According to the plea, the notice was published and proof of the publication of the notice was filed. It could be of no importance that the proof of publication was filed promptly if the statute of non-claim began to run from the date of the first publication if the publication continued for the requisite length of time. If it did not there was no publication within the meaning of the statute. It may be argued that the filing of proof of publication is for the benefit of creditors who may not have seen the published notice and in such case on being informed of the death of the debtor might inspect the records of the County Judge's office to ascertain if notice to creditors had been published and if it had not the creditor might still file his claim within the law. But such reasoning is more specious than sound because the creditor who may have just discovered the death of his debtor would be charged with the notice of the law's requirement as to publication of notice and the running of the statute and diligence would seem to require an immediate filing of the claim regardless of the publication of notice, but the plea avers that The Federal Land Bank of Columbia did not file its claim in the Probate Court for Citrus County nor with the administrator within two years from the date of the first publication of the notice or at any time thereafter.

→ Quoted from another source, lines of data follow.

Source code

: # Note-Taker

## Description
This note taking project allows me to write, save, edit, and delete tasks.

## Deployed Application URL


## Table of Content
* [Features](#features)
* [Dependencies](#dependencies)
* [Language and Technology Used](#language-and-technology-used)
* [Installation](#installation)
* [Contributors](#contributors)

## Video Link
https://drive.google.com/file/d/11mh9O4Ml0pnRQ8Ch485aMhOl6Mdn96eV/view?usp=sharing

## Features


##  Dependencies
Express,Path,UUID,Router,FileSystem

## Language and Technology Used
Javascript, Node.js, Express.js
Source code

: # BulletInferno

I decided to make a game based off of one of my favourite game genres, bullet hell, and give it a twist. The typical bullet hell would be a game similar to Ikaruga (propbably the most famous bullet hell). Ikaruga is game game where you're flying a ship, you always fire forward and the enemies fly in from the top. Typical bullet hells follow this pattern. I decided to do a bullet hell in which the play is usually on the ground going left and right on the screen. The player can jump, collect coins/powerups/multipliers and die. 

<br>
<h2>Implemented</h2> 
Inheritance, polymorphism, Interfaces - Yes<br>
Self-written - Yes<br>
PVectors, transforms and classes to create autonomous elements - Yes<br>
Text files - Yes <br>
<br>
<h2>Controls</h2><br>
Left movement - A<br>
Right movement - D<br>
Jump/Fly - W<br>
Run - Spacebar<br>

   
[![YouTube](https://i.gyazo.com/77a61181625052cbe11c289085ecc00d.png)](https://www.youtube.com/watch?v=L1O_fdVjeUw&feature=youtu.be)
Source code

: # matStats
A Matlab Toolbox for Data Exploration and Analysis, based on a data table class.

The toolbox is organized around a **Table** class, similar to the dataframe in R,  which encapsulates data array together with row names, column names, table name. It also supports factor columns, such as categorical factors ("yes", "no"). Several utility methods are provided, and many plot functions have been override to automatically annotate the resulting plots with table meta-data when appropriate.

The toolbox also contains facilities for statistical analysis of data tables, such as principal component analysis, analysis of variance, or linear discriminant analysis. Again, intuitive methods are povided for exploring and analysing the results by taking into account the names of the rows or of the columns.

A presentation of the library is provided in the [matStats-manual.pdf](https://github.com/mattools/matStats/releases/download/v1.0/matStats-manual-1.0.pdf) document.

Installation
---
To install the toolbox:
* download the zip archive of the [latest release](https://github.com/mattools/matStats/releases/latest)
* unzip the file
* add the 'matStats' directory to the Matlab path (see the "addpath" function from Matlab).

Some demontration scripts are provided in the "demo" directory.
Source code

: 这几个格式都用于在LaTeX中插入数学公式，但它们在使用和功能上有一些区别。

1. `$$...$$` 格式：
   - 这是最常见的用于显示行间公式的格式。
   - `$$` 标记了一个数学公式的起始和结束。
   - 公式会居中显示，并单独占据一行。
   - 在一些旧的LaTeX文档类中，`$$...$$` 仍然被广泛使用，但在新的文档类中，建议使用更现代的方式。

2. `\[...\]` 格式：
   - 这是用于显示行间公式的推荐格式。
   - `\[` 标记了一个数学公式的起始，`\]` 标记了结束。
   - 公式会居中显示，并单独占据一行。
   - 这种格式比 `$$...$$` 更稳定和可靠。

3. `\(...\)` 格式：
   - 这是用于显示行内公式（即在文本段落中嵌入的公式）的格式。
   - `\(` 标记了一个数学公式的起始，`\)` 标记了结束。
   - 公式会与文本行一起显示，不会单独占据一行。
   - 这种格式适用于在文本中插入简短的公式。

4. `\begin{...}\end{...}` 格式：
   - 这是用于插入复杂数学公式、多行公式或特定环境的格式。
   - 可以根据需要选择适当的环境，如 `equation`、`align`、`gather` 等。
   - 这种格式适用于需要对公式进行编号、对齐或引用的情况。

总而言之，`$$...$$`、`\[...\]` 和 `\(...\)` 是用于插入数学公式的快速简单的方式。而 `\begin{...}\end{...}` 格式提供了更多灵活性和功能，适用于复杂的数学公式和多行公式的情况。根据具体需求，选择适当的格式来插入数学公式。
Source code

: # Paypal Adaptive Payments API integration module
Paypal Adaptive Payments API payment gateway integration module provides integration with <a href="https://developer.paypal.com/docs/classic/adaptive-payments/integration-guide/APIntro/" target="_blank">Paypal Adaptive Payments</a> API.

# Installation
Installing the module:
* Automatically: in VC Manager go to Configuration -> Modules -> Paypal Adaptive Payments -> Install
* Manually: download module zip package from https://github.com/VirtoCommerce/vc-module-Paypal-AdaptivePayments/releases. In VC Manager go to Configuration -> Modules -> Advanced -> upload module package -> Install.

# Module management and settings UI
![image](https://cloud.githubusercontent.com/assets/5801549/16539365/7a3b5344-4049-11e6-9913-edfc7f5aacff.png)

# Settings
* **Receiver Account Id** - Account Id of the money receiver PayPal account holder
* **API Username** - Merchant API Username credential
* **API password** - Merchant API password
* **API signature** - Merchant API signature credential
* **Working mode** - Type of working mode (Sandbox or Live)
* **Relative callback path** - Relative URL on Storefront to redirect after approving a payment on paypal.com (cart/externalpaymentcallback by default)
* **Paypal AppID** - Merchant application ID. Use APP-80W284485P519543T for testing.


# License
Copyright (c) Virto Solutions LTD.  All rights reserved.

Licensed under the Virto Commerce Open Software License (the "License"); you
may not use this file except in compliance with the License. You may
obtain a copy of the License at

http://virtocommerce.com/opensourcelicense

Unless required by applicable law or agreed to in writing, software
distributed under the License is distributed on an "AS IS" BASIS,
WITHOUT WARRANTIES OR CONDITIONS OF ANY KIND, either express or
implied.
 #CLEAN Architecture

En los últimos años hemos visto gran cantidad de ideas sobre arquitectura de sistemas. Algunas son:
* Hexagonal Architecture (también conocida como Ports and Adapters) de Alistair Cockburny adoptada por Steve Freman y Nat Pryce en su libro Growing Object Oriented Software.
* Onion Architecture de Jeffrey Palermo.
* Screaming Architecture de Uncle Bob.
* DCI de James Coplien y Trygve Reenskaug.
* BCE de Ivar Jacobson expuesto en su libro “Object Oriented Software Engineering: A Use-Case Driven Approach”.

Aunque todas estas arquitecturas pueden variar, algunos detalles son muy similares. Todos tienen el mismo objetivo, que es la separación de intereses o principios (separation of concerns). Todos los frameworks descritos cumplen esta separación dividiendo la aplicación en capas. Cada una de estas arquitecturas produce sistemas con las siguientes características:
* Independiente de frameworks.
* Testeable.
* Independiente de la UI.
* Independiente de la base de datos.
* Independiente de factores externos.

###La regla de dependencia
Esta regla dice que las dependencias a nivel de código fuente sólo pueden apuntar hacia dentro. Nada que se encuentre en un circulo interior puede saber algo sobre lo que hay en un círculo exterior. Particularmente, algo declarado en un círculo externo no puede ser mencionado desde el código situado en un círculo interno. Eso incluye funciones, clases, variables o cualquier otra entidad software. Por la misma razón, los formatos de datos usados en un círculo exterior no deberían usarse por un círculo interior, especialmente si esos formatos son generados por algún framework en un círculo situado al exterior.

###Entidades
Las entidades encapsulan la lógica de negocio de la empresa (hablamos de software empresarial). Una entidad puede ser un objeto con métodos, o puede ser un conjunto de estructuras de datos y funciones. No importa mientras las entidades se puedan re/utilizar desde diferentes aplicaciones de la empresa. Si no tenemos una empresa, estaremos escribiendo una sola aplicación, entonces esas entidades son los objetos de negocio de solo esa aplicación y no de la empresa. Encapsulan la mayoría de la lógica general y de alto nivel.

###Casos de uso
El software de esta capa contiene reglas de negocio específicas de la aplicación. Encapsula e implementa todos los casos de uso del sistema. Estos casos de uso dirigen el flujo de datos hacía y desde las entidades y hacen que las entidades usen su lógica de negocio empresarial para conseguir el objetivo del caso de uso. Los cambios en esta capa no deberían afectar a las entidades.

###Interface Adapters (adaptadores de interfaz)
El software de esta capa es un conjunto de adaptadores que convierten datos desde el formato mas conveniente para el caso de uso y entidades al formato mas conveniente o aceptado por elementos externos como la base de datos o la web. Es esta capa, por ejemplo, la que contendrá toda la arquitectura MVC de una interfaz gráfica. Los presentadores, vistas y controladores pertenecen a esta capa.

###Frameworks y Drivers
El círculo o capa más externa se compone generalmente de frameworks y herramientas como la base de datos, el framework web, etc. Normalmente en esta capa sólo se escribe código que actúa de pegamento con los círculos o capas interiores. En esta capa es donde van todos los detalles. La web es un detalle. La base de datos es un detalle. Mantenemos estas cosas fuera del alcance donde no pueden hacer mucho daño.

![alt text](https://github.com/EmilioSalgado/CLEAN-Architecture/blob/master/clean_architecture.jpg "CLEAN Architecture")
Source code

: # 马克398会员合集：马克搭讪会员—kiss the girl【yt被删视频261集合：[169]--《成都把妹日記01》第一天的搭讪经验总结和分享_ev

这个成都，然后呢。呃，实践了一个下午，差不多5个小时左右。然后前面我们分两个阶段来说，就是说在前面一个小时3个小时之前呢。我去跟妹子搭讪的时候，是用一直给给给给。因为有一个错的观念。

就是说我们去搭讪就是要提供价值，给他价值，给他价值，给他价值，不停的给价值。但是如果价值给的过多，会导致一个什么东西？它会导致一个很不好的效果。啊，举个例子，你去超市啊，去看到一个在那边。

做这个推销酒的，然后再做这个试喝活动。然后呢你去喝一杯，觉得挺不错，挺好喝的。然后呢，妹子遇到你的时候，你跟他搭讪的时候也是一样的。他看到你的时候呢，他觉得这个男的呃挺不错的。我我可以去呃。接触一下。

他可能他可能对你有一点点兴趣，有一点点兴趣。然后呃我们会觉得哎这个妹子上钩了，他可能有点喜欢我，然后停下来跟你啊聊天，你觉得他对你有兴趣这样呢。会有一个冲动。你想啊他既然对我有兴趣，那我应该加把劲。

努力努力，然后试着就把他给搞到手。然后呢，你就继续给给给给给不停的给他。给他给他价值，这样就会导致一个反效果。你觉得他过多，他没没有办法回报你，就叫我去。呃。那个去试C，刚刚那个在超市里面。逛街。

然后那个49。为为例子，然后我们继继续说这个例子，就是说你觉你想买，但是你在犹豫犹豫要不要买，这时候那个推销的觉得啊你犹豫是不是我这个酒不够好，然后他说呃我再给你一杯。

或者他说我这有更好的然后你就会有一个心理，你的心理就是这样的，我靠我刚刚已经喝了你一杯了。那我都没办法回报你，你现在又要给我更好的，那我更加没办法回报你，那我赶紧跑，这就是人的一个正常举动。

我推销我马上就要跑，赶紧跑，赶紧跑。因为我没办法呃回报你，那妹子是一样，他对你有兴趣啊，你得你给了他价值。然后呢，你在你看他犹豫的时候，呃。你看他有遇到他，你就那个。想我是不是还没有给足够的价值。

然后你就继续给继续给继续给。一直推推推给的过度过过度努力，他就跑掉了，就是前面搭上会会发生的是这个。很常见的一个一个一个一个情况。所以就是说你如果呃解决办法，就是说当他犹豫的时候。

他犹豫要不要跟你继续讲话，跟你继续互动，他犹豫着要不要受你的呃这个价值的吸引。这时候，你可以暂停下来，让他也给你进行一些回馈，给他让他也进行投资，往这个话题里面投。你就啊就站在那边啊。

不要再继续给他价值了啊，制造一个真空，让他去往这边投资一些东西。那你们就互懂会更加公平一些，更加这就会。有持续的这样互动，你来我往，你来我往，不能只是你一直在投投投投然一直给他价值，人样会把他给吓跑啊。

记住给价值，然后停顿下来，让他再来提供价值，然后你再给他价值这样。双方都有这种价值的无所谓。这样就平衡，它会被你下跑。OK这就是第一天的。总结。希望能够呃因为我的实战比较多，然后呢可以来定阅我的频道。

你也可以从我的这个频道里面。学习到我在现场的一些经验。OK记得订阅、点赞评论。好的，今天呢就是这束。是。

The filing of the bill to foreclose which in some jurisdictions is regarded as equivalent to filing the claim with the executor affords no comfort because the bill in this case was filed five years and five months after the death of the mortgagor and five years and more than three months after the publication of the notice. It is apparent from the plea, the averments of which for the purposes of the plea are admitted, that the creditor Bank failed to comply with the requirements of the statute and now seeks the aid of a State court to enforce its claims. The principle is that the limitation of time within which claims may be presented for allowance in the probate court is inseparable from the peculiar procedure prescribed in each jurisdiction. It is part of the procedure and not like a general statute of limitations and can be applied only to persons who are bound by such special mode of procedure. But when the statute of non-claim makes no exception as to any persons or class of persons the courts can make none. 24 C. J. 335.
No question of a trust direct or implied is involved here as was the case in Cone v. Dunham, 59 Conn. 145, 20 Atl. Rep. 311, 8 L.R.A. 647.
In the absence of some provision to the contrary the statutes of non-claim run against non-residents as well as residents. Morgan v. Hamlet, 113 U.S. 449, 28 L.Ed. 1043, 5 Sup. Ct. Rep. 583.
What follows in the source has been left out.